▶ _PROBLEM STATEMENT_
Go line by line through the data and copy those with the word "Serial".

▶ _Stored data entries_
◇ ◇ ◇

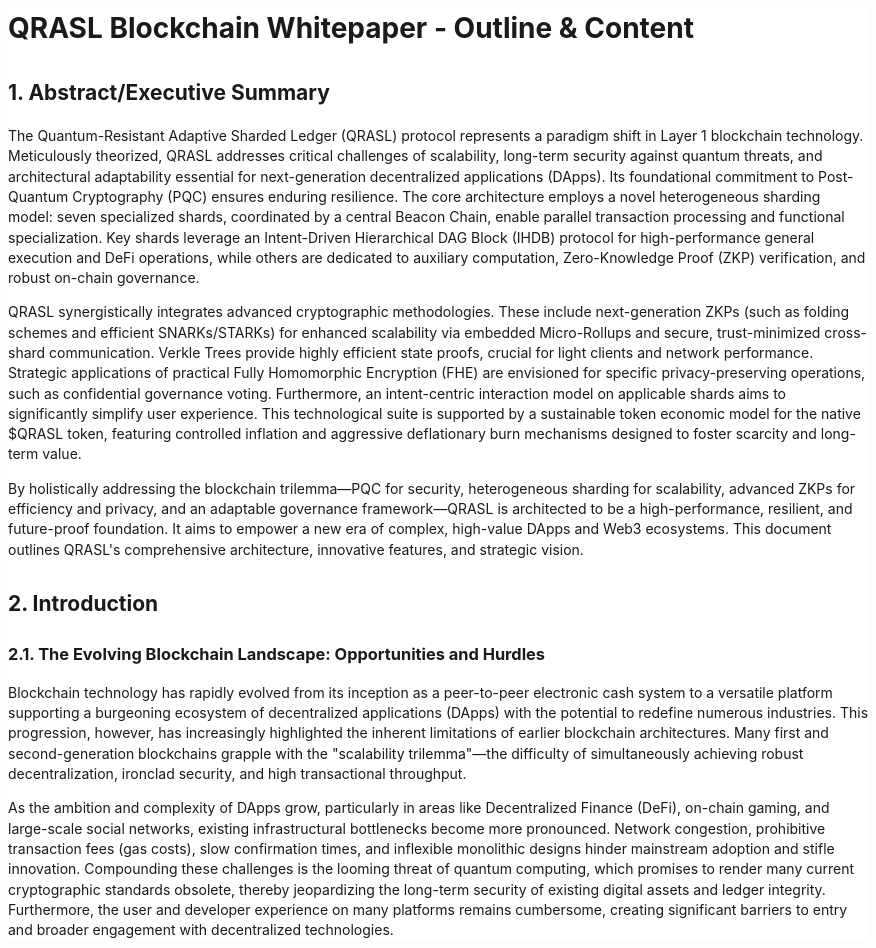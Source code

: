 # QRASL Blockchain Whitepaper - Outline & Content

## 1. Abstract/Executive Summary

The Quantum-Resistant Adaptive Sharded Ledger (QRASL) protocol represents a paradigm shift in Layer 1 blockchain technology. Meticulously theorized, QRASL addresses critical challenges of scalability, long-term security against quantum threats, and architectural adaptability essential for next-generation decentralized applications (DApps). Its foundational commitment to Post-Quantum Cryptography (PQC) ensures enduring resilience. The core architecture employs a novel heterogeneous sharding model: seven specialized shards, coordinated by a central Beacon Chain, enable parallel transaction processing and functional specialization. Key shards leverage an Intent-Driven Hierarchical DAG Block (IHDB) protocol for high-performance general execution and DeFi operations, while others are dedicated to auxiliary computation, Zero-Knowledge Proof (ZKP) verification, and robust on-chain governance.

QRASL synergistically integrates advanced cryptographic methodologies. These include next-generation ZKPs (such as folding schemes and efficient SNARKs/STARKs) for enhanced scalability via embedded Micro-Rollups and secure, trust-minimized cross-shard communication. Verkle Trees provide highly efficient state proofs, crucial for light clients and network performance. Strategic applications of practical Fully Homomorphic Encryption (FHE) are envisioned for specific privacy-preserving operations, such as confidential governance voting. Furthermore, an intent-centric interaction model on applicable shards aims to significantly simplify user experience. This technological suite is supported by a sustainable token economic model for the native $QRASL token, featuring controlled inflation and aggressive deflationary burn mechanisms designed to foster scarcity and long-term value.

By holistically addressing the blockchain trilemma—PQC for security, heterogeneous sharding for scalability, advanced ZKPs for efficiency and privacy, and an adaptable governance framework—QRASL is architected to be a high-performance, resilient, and future-proof foundation. It aims to empower a new era of complex, high-value DApps and Web3 ecosystems. This document outlines QRASL's comprehensive architecture, innovative features, and strategic vision.

## 2. Introduction

### 2.1. The Evolving Blockchain Landscape: Opportunities and Hurdles
Blockchain technology has rapidly evolved from its inception as a peer-to-peer electronic cash system to a versatile platform supporting a burgeoning ecosystem of decentralized applications (DApps) with the potential to redefine numerous industries. This progression, however, has increasingly highlighted the inherent limitations of earlier blockchain architectures. Many first and second-generation blockchains grapple with the "scalability trilemma"—the difficulty of simultaneously achieving robust decentralization, ironclad security, and high transactional throughput.

As the ambition and complexity of DApps grow, particularly in areas like Decentralized Finance (DeFi), on-chain gaming, and large-scale social networks, existing infrastructural bottlenecks become more pronounced. Network congestion, prohibitive transaction fees (gas costs), slow confirmation times, and inflexible monolithic designs hinder mainstream adoption and stifle innovation. Compounding these challenges is the looming threat of quantum computing, which promises to render many current cryptographic standards obsolete, thereby jeopardizing the long-term security of existing digital assets and ledger integrity. Furthermore, the user and developer experience on many platforms remains cumbersome, creating significant barriers to entry and broader engagement with decentralized technologies.
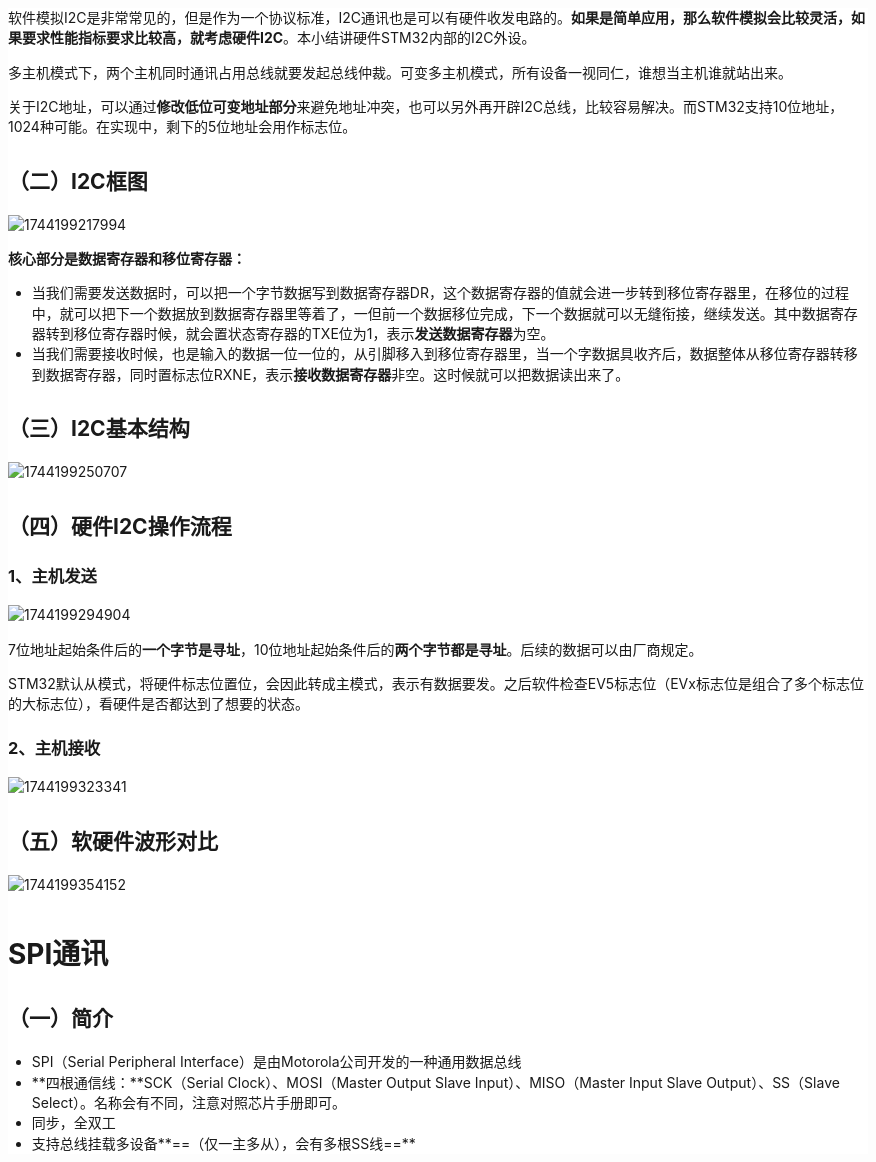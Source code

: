 软件模拟I2C是非常常见的，但是作为一个协议标准，I2C通讯也是可以有硬件收发电路的。**如果是简单应用，那么软件模拟会比较灵活，如果要求性能指标要求比较高，就考虑硬件I2C**。本小结讲硬件STM32内部的I2C外设。

多主机模式下，两个主机同时通讯占用总线就要发起总线仲裁。可变多主机模式，所有设备一视同仁，谁想当主机谁就站出来。

关于I2C地址，可以通过**修改低位可变地址部分**来避免地址冲突，也可以另外再开辟I2C总线，比较容易解决。而STM32支持10位地址，1024种可能。在实现中，剩下的5位地址会用作标志位。

## （二）I2C框图

![1744199217994](C:\Users\小小双的电脑\AppData\Roaming\Typora\typora-user-images\1744199217994.png)

**核心部分是数据寄存器和移位寄存器：**

- 当我们需要发送数据时，可以把一个字节数据写到数据寄存器DR，这个数据寄存器的值就会进一步转到移位寄存器里，在移位的过程中，就可以把下一个数据放到数据寄存器里等着了，一但前一个数据移位完成，下一个数据就可以无缝衔接，继续发送。其中数据寄存器转到移位寄存器时候，就会置状态寄存器的TXE位为1，表示**发送数据寄存器**为空。
- 当我们需要接收时候，也是输入的数据一位一位的，从引脚移入到移位寄存器里，当一个字数据具收齐后，数据整体从移位寄存器转移到数据寄存器，同时置标志位RXNE，表示**接收数据寄存器**非空。这时候就可以把数据读出来了。

## （三）I2C基本结构

![1744199250707](C:\Users\小小双的电脑\AppData\Roaming\Typora\typora-user-images\1744199250707.png)



## （四）硬件I2C操作流程

### 1、主机发送

![1744199294904](C:\Users\小小双的电脑\AppData\Roaming\Typora\typora-user-images\1744199294904.png)

7位地址起始条件后的**一个字节是寻址**，10位地址起始条件后的**两个字节都是寻址**。后续的数据可以由厂商规定。

STM32默认从模式，将硬件标志位置位，会因此转成主模式，表示有数据要发。之后软件检查EV5标志位（EVx标志位是组合了多个标志位的大标志位），看硬件是否都达到了想要的状态。

### 2、主机接收

![1744199323341](C:\Users\小小双的电脑\AppData\Roaming\Typora\typora-user-images\1744199323341.png)



## （五）软硬件波形对比

![1744199354152](C:\Users\小小双的电脑\AppData\Roaming\Typora\typora-user-images\1744199354152.png)

[^波形对比]: 上下分别为软件、硬件



# SPI通讯

## （一）简介

- SPI（Serial Peripheral Interface）是由Motorola公司开发的一种通用数据总线
- **四根通信线：**SCK（Serial Clock）、MOSI（Master Output Slave Input）、MISO（Master Input Slave Output）、SS（Slave Select）。名称会有不同，注意对照芯片手册即可。
- 同步，全双工
- 支持总线挂载多设备**==（仅一主多从），会有多根SS线==**


[^发送一个字节]: 主机先改变SDA再改变SCL，循环8次即发送一个字节
[^应答]: 字节与字节收发之间的应答
[^]: 起始+从机地址+从应答+数据+从应答+...+结束
[^]: 起始+从地址+应答+数据+应答+停止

◇ ◇ ◇

▶ _ANSWER FOR THIS EXERCISE_
- SPI（Serial Peripheral Interface）是由Motorola公司开发的一种通用数据总线
- **四根通信线：**SCK（Serial Clock）、MOSI（Master Output Slave Input）、MISO（Master Input Slave Output）、SS（Slave Select）。名称会有不同，注意对照芯片手册即可。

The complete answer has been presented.